• _Requirement_
Check each line of the listing below for the string "allow", and copy the ones that have it.

● ● ●

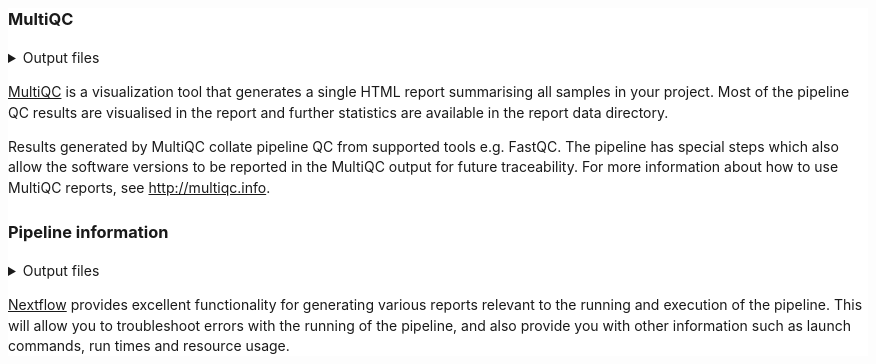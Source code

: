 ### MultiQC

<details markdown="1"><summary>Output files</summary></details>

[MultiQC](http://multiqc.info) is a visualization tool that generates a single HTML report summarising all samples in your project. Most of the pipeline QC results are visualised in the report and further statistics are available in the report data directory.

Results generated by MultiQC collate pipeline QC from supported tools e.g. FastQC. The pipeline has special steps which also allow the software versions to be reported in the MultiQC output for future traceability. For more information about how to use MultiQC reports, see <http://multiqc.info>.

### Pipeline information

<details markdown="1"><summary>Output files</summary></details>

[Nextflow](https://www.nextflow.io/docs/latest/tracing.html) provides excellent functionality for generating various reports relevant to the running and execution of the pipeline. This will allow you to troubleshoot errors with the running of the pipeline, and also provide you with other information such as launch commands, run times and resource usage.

● ● ●

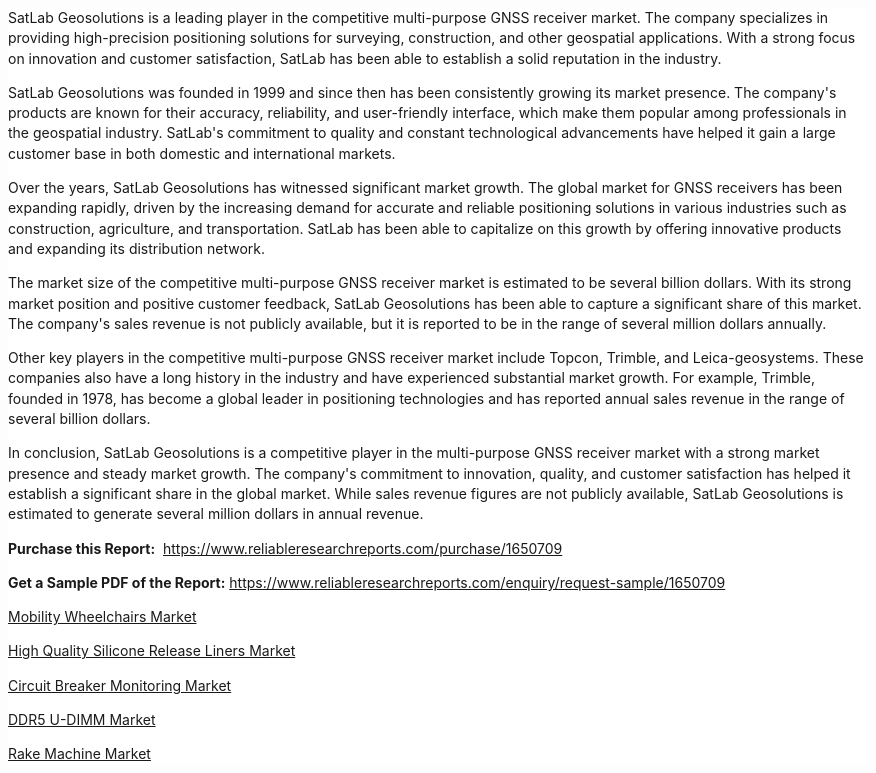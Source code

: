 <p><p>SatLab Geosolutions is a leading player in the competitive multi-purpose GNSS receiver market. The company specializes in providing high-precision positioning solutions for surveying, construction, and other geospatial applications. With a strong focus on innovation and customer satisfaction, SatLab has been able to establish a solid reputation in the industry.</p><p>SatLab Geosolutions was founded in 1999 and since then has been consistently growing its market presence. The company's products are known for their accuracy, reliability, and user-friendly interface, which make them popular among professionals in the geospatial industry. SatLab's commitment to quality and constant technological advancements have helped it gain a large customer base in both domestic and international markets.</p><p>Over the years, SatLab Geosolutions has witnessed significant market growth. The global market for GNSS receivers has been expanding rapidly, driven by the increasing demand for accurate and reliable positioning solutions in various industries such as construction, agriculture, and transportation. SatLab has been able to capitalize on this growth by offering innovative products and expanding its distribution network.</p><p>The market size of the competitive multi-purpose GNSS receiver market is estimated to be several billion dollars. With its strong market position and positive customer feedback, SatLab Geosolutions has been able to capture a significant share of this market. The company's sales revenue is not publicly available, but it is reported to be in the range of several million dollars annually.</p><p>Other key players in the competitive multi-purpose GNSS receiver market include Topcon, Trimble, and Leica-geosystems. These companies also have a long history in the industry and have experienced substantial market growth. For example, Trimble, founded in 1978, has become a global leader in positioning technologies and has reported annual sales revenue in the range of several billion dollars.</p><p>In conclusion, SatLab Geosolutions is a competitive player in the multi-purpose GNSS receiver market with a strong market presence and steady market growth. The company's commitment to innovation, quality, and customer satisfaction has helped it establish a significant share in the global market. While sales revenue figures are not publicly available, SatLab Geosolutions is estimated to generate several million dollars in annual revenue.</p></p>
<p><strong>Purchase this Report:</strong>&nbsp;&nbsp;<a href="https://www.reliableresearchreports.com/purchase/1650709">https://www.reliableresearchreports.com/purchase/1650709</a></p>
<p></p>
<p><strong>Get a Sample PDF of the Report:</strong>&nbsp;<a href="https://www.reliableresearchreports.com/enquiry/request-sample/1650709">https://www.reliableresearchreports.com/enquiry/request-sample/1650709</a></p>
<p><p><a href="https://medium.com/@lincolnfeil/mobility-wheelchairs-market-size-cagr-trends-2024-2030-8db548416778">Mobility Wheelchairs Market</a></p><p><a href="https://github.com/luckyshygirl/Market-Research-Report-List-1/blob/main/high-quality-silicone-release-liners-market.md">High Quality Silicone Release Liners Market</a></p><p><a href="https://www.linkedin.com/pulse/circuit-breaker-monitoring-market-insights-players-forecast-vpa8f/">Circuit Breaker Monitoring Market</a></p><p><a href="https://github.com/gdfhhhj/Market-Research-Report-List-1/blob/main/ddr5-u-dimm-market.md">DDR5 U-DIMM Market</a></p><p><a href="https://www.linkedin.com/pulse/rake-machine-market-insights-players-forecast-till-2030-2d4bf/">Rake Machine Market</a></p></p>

● ● ●

• _Your solution_
Results generated by MultiQC collate pipeline QC from supported tools e.g. FastQC. The pipeline has special steps which also allow the software versions to be reported in the MultiQC output for future traceability. For more information about how to use MultiQC reports, see <http://multiqc.info>.
[Nextflow](https://www.nextflow.io/docs/latest/tracing.html) provides excellent functionality for generating various reports relevant to the running and execution of the pipeline. This will allow you to troubleshoot errors with the running of the pipeline, and also provide you with other information such as launch commands, run times and resource usage.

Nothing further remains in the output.